Not all publicity is good publicity.


Anonymous said...

Manson lived and Lennon died and we don't know the reason why.


Richard Skaare ... on 2/8/09, 5:24 AM said...

What could be a better role model for the young and the rest of us stumblers than a straight-talking, disciplined, vulnerable young person? Kelloggs' marketing folks are talking to themselves and creating the reality they want.

Richard Skaare

Rich on 2/8/09, 10:20 AM said...

@Richard, I think you're right. The marketing folks at Kelloggs' jumped to conclusions before the pubic really weighed in. While the incident goes against the Phelps image, it was minor.

Multiple minors can destroy a brand, but it seems unlikely he'll make the same mistake twice. (If Phelps was part of an anti-drug campaign, it might have been major. Or, if the drugs were hard core.)

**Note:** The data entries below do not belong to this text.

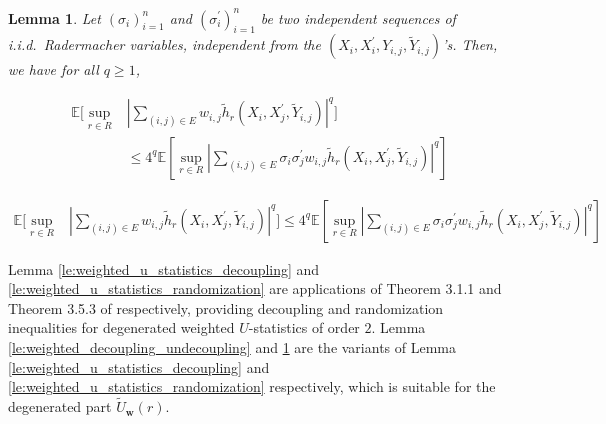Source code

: \documentclass[letterpaper]{article} %
\def\DoubleColumn{}
\def\DoubleColumnEnd{}
\def\SingleColumn{}
\def\SingleColumnEnd{}
\newtheorem{lemma}{Lemma}
\newcommand{\E}{\mathbb{E}}
\newcommand{\weight}{\mathbf{w}}
\newcommand{\pair}[1]{(#1)}
\begin{document}
\begin{lemma}
    \label{le:weighted_randomization}
    Let $(\sigma_i)_{i=1}^n$ and $(\sigma_i^\prime)_{i=1}^n$ be two independent sequences of i.i.d.\ Radermacher variables, independent from the $(X_i,X_i^\prime, Y_{i,j}, \tilde{Y}_{i,j})$'s. Then, we have for all $q\ge 1$,
    \DoubleColumn
    \begin{align*}
        \E[\sup_{r\in R}&|\sum_{\pair{i,j}\in E} w_{i,j}\tilde{h}_r(X_i,X_j^\prime, \tilde{Y}_{i,j})|^q]\\
        &\le 4^q\E[\sup_{r\in R}|\sum_{\pair{i,j}\in E}\sigma_i\sigma_j^\prime w_{i,j}\tilde{h}_r(X_i, X_j^\prime,\tilde{Y}_{i,j})|^q]
    \end{align*}
    \DoubleColumnEnd
    \SingleColumn
    \begin{align*}
        \E[\sup_{r\in R}&|\sum_{\pair{i,j}\in E} w_{i,j}\tilde{h}_r(X_i,X_j^\prime, \tilde{Y}_{i,j})|^q] \le 4^q\E[\sup_{r\in R}|\sum_{\pair{i,j}\in E}\sigma_i\sigma_j^\prime w_{i,j}\tilde{h}_r(X_i, X_j^\prime,\tilde{Y}_{i,j})|^q]
    \end{align*}
    \SingleColumnEnd
\end{lemma}


Lemma \ref{le:weighted_u_statistics_decoupling} and \ref{le:weighted_u_statistics_randomization} are applications of Theorem 3.1.1 and Theorem 3.5.3 of \cite{de2012decoupling} respectively, providing decoupling and randomization inequalities for degenerated weighted $U$-statistics of order $2$. Lemma \ref{le:weighted_decoupling_undecoupling} and \ref{le:weighted_randomization} are the variants of Lemma \ref{le:weighted_u_statistics_decoupling} and \ref{le:weighted_u_statistics_randomization} respectively, which is suitable for the degenerated part $\widetilde{U}_\weight{}(r)$.
\end{document}
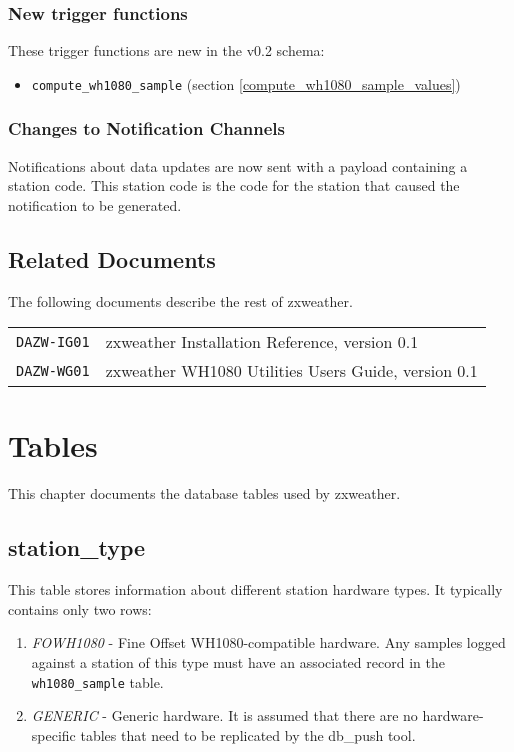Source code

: \documentclass[a4paper,10pt]{book}
\begin{document}
\subsection{New trigger functions}
These trigger functions are new in the v0.2 schema:
\begin{itemize}
\item \verb|compute_wh1080_sample| (section \ref{compute_wh1080_sample_values})
\end{itemize}

\subsection{Changes to Notification Channels}
Notifications about data updates are now sent with a payload containing a station code. This station code is the code for the station that caused the notification to be generated.

\section{Related Documents}
The following documents describe the rest of zxweather.

\begin{tabular}{l l}
\verb|DAZW-IG01| & zxweather Installation Reference, version 0.1 \\
\verb|DAZW-WG01| & zxweather WH1080 Utilities Users Guide, version 0.1 \\
\end{tabular}

\chapter{Tables}
\label{cha_tables}

This chapter documents the database tables used by zxweather.

\section{station\_type}
\label{tbl_station_type}
This table stores information about different station hardware types. It typically contains only two rows:
\begin{enumerate}
\item \emph{FOWH1080} - Fine Offset WH1080-compatible hardware. Any samples logged against a station of this type must have an associated record in the \verb|wh1080_sample| table.
\item \emph{GENERIC} - Generic hardware. It is assumed that there are no hardware-specific tables that need to be replicated by the db\_push tool.
\end{enumerate}
\end{document}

I often tell people that what they say about others says more about them. Kellogg's seems to have proven the point, for whatever reason. Maybe they are still mad that Phelps was caught eating Cheerios, a General Mills product, in December.


I like the quote, but this incident probably has less to do with fate and much more to do with things we can understand. Again, Kellogg Co. could have simply said nothing and let the contract run out.

At the end of the day, their heavy-handed statement didn't fit the crime or the mood of the public. However, it did change the conversation.

Even in these comments, we all seem to lean toward what Kellogg did vs. what Phelps did.

All my best,

Rich on 2/11/09, 9:28 AM said...

More words:

For eight people, an apology won't be enough. The Richland County Sheriff's Department has already arrested eight people.